───── Data to use ─────
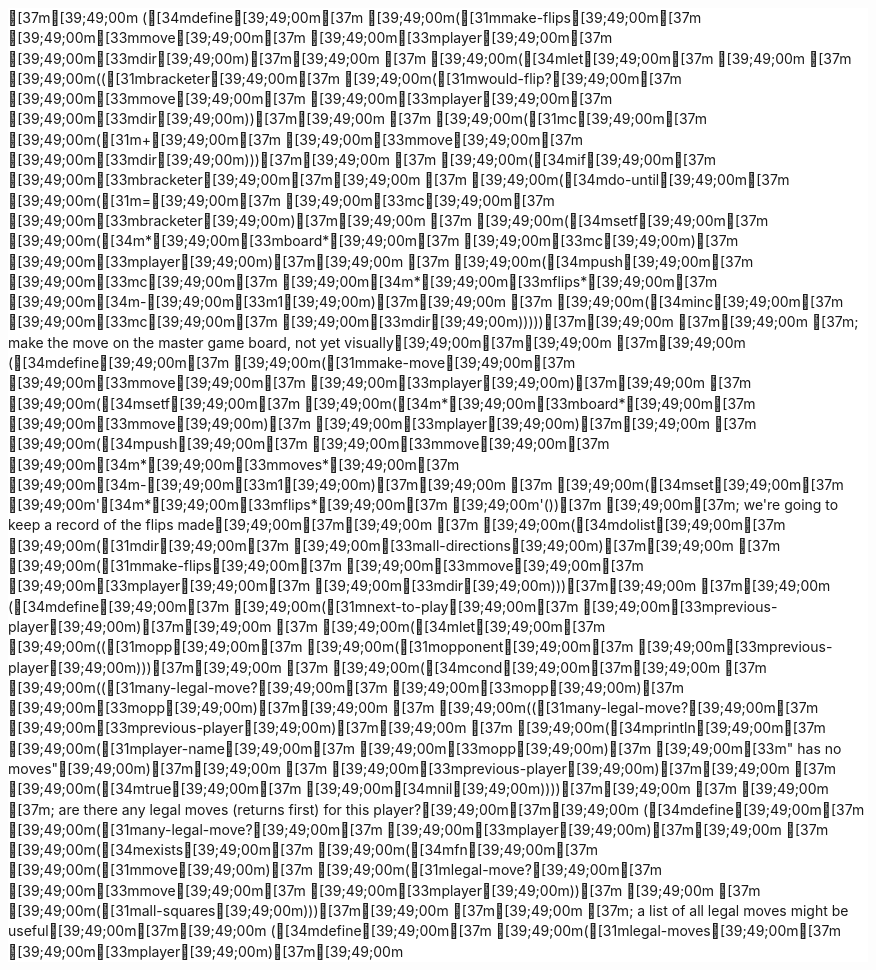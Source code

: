 [37m[39;49;00m
([34mdefine[39;49;00m[37m [39;49;00m([31mmake-flips[39;49;00m[37m [39;49;00m[33mmove[39;49;00m[37m [39;49;00m[33mplayer[39;49;00m[37m [39;49;00m[33mdir[39;49;00m)[37m[39;49;00m
[37m  [39;49;00m([34mlet[39;49;00m[37m [39;49;00m
[37m     [39;49;00m(([31mbracketer[39;49;00m[37m [39;49;00m([31mwould-flip?[39;49;00m[37m [39;49;00m[33mmove[39;49;00m[37m [39;49;00m[33mplayer[39;49;00m[37m [39;49;00m[33mdir[39;49;00m))[37m[39;49;00m
[37m      [39;49;00m([31mc[39;49;00m[37m [39;49;00m([31m+[39;49;00m[37m [39;49;00m[33mmove[39;49;00m[37m [39;49;00m[33mdir[39;49;00m)))[37m[39;49;00m
[37m  [39;49;00m([34mif[39;49;00m[37m [39;49;00m[33mbracketer[39;49;00m[37m[39;49;00m
[37m     [39;49;00m([34mdo-until[39;49;00m[37m [39;49;00m([31m=[39;49;00m[37m [39;49;00m[33mc[39;49;00m[37m [39;49;00m[33mbracketer[39;49;00m)[37m[39;49;00m
[37m        [39;49;00m([34msetf[39;49;00m[37m [39;49;00m([34m*[39;49;00m[33mboard*[39;49;00m[37m [39;49;00m[33mc[39;49;00m)[37m [39;49;00m[33mplayer[39;49;00m)[37m[39;49;00m
[37m        [39;49;00m([34mpush[39;49;00m[37m [39;49;00m[33mc[39;49;00m[37m [39;49;00m[34m*[39;49;00m[33mflips*[39;49;00m[37m [39;49;00m[34m-[39;49;00m[33m1[39;49;00m)[37m[39;49;00m
[37m        [39;49;00m([34minc[39;49;00m[37m [39;49;00m[33mc[39;49;00m[37m [39;49;00m[33mdir[39;49;00m)))))[37m[39;49;00m
[37m[39;49;00m
[37m; make the move on the master game board, not yet visually[39;49;00m[37m[39;49;00m
[37m[39;49;00m
([34mdefine[39;49;00m[37m [39;49;00m([31mmake-move[39;49;00m[37m [39;49;00m[33mmove[39;49;00m[37m [39;49;00m[33mplayer[39;49;00m)[37m[39;49;00m
[37m  [39;49;00m([34msetf[39;49;00m[37m [39;49;00m([34m*[39;49;00m[33mboard*[39;49;00m[37m [39;49;00m[33mmove[39;49;00m)[37m [39;49;00m[33mplayer[39;49;00m)[37m[39;49;00m
[37m  [39;49;00m([34mpush[39;49;00m[37m [39;49;00m[33mmove[39;49;00m[37m [39;49;00m[34m*[39;49;00m[33mmoves*[39;49;00m[37m [39;49;00m[34m-[39;49;00m[33m1[39;49;00m)[37m[39;49;00m
[37m  [39;49;00m([34mset[39;49;00m[37m [39;49;00m'[34m*[39;49;00m[33mflips*[39;49;00m[37m [39;49;00m'())[37m [39;49;00m[37m; we're going to keep a record of the flips made[39;49;00m[37m[39;49;00m
[37m  [39;49;00m([34mdolist[39;49;00m[37m [39;49;00m([31mdir[39;49;00m[37m [39;49;00m[33mall-directions[39;49;00m)[37m[39;49;00m
[37m     [39;49;00m([31mmake-flips[39;49;00m[37m [39;49;00m[33mmove[39;49;00m[37m [39;49;00m[33mplayer[39;49;00m[37m [39;49;00m[33mdir[39;49;00m)))[37m[39;49;00m
[37m[39;49;00m
([34mdefine[39;49;00m[37m [39;49;00m([31mnext-to-play[39;49;00m[37m [39;49;00m[33mprevious-player[39;49;00m)[37m[39;49;00m
[37m  [39;49;00m([34mlet[39;49;00m[37m [39;49;00m(([31mopp[39;49;00m[37m [39;49;00m([31mopponent[39;49;00m[37m [39;49;00m[33mprevious-player[39;49;00m)))[37m[39;49;00m
[37m     [39;49;00m([34mcond[39;49;00m[37m[39;49;00m
[37m        [39;49;00m(([31many-legal-move?[39;49;00m[37m [39;49;00m[33mopp[39;49;00m)[37m [39;49;00m[33mopp[39;49;00m)[37m[39;49;00m
[37m        [39;49;00m(([31many-legal-move?[39;49;00m[37m [39;49;00m[33mprevious-player[39;49;00m)[37m[39;49;00m
[37m           [39;49;00m([34mprintln[39;49;00m[37m [39;49;00m([31mplayer-name[39;49;00m[37m [39;49;00m[33mopp[39;49;00m)[37m [39;49;00m[33m" has no moves"[39;49;00m)[37m[39;49;00m
[37m           [39;49;00m[33mprevious-player[39;49;00m)[37m[39;49;00m
[37m        [39;49;00m([34mtrue[39;49;00m[37m [39;49;00m[34mnil[39;49;00m))))[37m[39;49;00m
[37m        [39;49;00m
[37m; are there any legal moves (returns first) for this player?[39;49;00m[37m[39;49;00m
([34mdefine[39;49;00m[37m [39;49;00m([31many-legal-move?[39;49;00m[37m [39;49;00m[33mplayer[39;49;00m)[37m[39;49;00m
[37m  [39;49;00m([34mexists[39;49;00m[37m [39;49;00m([34mfn[39;49;00m[37m [39;49;00m([31mmove[39;49;00m)[37m [39;49;00m([31mlegal-move?[39;49;00m[37m [39;49;00m[33mmove[39;49;00m[37m [39;49;00m[33mplayer[39;49;00m))[37m [39;49;00m
[37m     [39;49;00m([31mall-squares[39;49;00m)))[37m[39;49;00m
[37m[39;49;00m
[37m; a list of all legal moves might be useful[39;49;00m[37m[39;49;00m
([34mdefine[39;49;00m[37m [39;49;00m([31mlegal-moves[39;49;00m[37m [39;49;00m[33mplayer[39;49;00m)[37m[39;49;00m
─────
• What to do
Leave out all images, then reproduce the entries above exactly.

• Solved exercise
Source code

: [37m[39;49;00m
([34mdefine[39;49;00m[37m [39;49;00m([31mmake-flips[39;49;00m[37m [39;49;00m[33mmove[39;49;00m[37m [39;49;00m[33mplayer[39;49;00m[37m [39;49;00m[33mdir[39;49;00m)[37m[39;49;00m
[37m  [39;49;00m([34mlet[39;49;00m[37m [39;49;00m
[37m     [39;49;00m(([31mbracketer[39;49;00m[37m [39;49;00m([31mwould-flip?[39;49;00m[37m [39;49;00m[33mmove[39;49;00m[37m [39;49;00m[33mplayer[39;49;00m[37m [39;49;00m[33mdir[39;49;00m))[37m[39;49;00m
[37m      [39;49;00m([31mc[39;49;00m[37m [39;49;00m([31m+[39;49;00m[37m [39;49;00m[33mmove[39;49;00m[37m [39;49;00m[33mdir[39;49;00m)))[37m[39;49;00m
[37m  [39;49;00m([34mif[39;49;00m[37m [39;49;00m[33mbracketer[39;49;00m[37m[39;49;00m
[37m     [39;49;00m([34mdo-until[39;49;00m[37m [39;49;00m([31m=[39;49;00m[37m [39;49;00m[33mc[39;49;00m[37m [39;49;00m[33mbracketer[39;49;00m)[37m[39;49;00m
[37m        [39;49;00m([34msetf[39;49;00m[37m [39;49;00m([34m*[39;49;00m[33mboard*[39;49;00m[37m [39;49;00m[33mc[39;49;00m)[37m [39;49;00m[33mplayer[39;49;00m)[37m[39;49;00m
[37m        [39;49;00m([34mpush[39;49;00m[37m [39;49;00m[33mc[39;49;00m[37m [39;49;00m[34m*[39;49;00m[33mflips*[39;49;00m[37m [39;49;00m[34m-[39;49;00m[33m1[39;49;00m)[37m[39;49;00m
[37m        [39;49;00m([34minc[39;49;00m[37m [39;49;00m[33mc[39;49;00m[37m [39;49;00m[33mdir[39;49;00m)))))[37m[39;49;00m
[37m[39;49;00m
[37m; make the move on the master game board, not yet visually[39;49;00m[37m[39;49;00m
[37m[39;49;00m
([34mdefine[39;49;00m[37m [39;49;00m([31mmake-move[39;49;00m[37m [39;49;00m[33mmove[39;49;00m[37m [39;49;00m[33mplayer[39;49;00m)[37m[39;49;00m
[37m  [39;49;00m([34msetf[39;49;00m[37m [39;49;00m([34m*[39;49;00m[33mboard*[39;49;00m[37m [39;49;00m[33mmove[39;49;00m)[37m [39;49;00m[33mplayer[39;49;00m)[37m[39;49;00m
[37m  [39;49;00m([34mpush[39;49;00m[37m [39;49;00m[33mmove[39;49;00m[37m [39;49;00m[34m*[39;49;00m[33mmoves*[39;49;00m[37m [39;49;00m[34m-[39;49;00m[33m1[39;49;00m)[37m[39;49;00m
[37m  [39;49;00m([34mset[39;49;00m[37m [39;49;00m'[34m*[39;49;00m[33mflips*[39;49;00m[37m [39;49;00m'())[37m [39;49;00m[37m; we're going to keep a record of the flips made[39;49;00m[37m[39;49;00m
[37m  [39;49;00m([34mdolist[39;49;00m[37m [39;49;00m([31mdir[39;49;00m[37m [39;49;00m[33mall-directions[39;49;00m)[37m[39;49;00m
[37m     [39;49;00m([31mmake-flips[39;49;00m[37m [39;49;00m[33mmove[39;49;00m[37m [39;49;00m[33mplayer[39;49;00m[37m [39;49;00m[33mdir[39;49;00m)))[37m[39;49;00m
[37m[39;49;00m
([34mdefine[39;49;00m[37m [39;49;00m([31mnext-to-play[39;49;00m[37m [39;49;00m[33mprevious-player[39;49;00m)[37m[39;49;00m
[37m  [39;49;00m([34mlet[39;49;00m[37m [39;49;00m(([31mopp[39;49;00m[37m [39;49;00m([31mopponent[39;49;00m[37m [39;49;00m[33mprevious-player[39;49;00m)))[37m[39;49;00m
[37m     [39;49;00m([34mcond[39;49;00m[37m[39;49;00m
[37m        [39;49;00m(([31many-legal-move?[39;49;00m[37m [39;49;00m[33mopp[39;49;00m)[37m [39;49;00m[33mopp[39;49;00m)[37m[39;49;00m
[37m        [39;49;00m(([31many-legal-move?[39;49;00m[37m [39;49;00m[33mprevious-player[39;49;00m)[37m[39;49;00m
[37m           [39;49;00m([34mprintln[39;49;00m[37m [39;49;00m([31mplayer-name[39;49;00m[37m [39;49;00m[33mopp[39;49;00m)[37m [39;49;00m[33m" has no moves"[39;49;00m)[37m[39;49;00m
[37m           [39;49;00m[33mprevious-player[39;49;00m)[37m[39;49;00m
[37m        [39;49;00m([34mtrue[39;49;00m[37m [39;49;00m[34mnil[39;49;00m))))[37m[39;49;00m
[37m        [39;49;00m
[37m; are there any legal moves (returns first) for this player?[39;49;00m[37m[39;49;00m
([34mdefine[39;49;00m[37m [39;49;00m([31many-legal-move?[39;49;00m[37m [39;49;00m[33mplayer[39;49;00m)[37m[39;49;00m
[37m  [39;49;00m([34mexists[39;49;00m[37m [39;49;00m([34mfn[39;49;00m[37m [39;49;00m([31mmove[39;49;00m)[37m [39;49;00m([31mlegal-move?[39;49;00m[37m [39;49;00m[33mmove[39;49;00m[37m [39;49;00m[33mplayer[39;49;00m))[37m [39;49;00m
[37m     [39;49;00m([31mall-squares[39;49;00m)))[37m[39;49;00m
[37m[39;49;00m
[37m; a list of all legal moves might be useful[39;49;00m[37m[39;49;00m
([34mdefine[39;49;00m[37m [39;49;00m([31mlegal-moves[39;49;00m[37m [39;49;00m[33mplayer[39;49;00m)[37m[39;49;00m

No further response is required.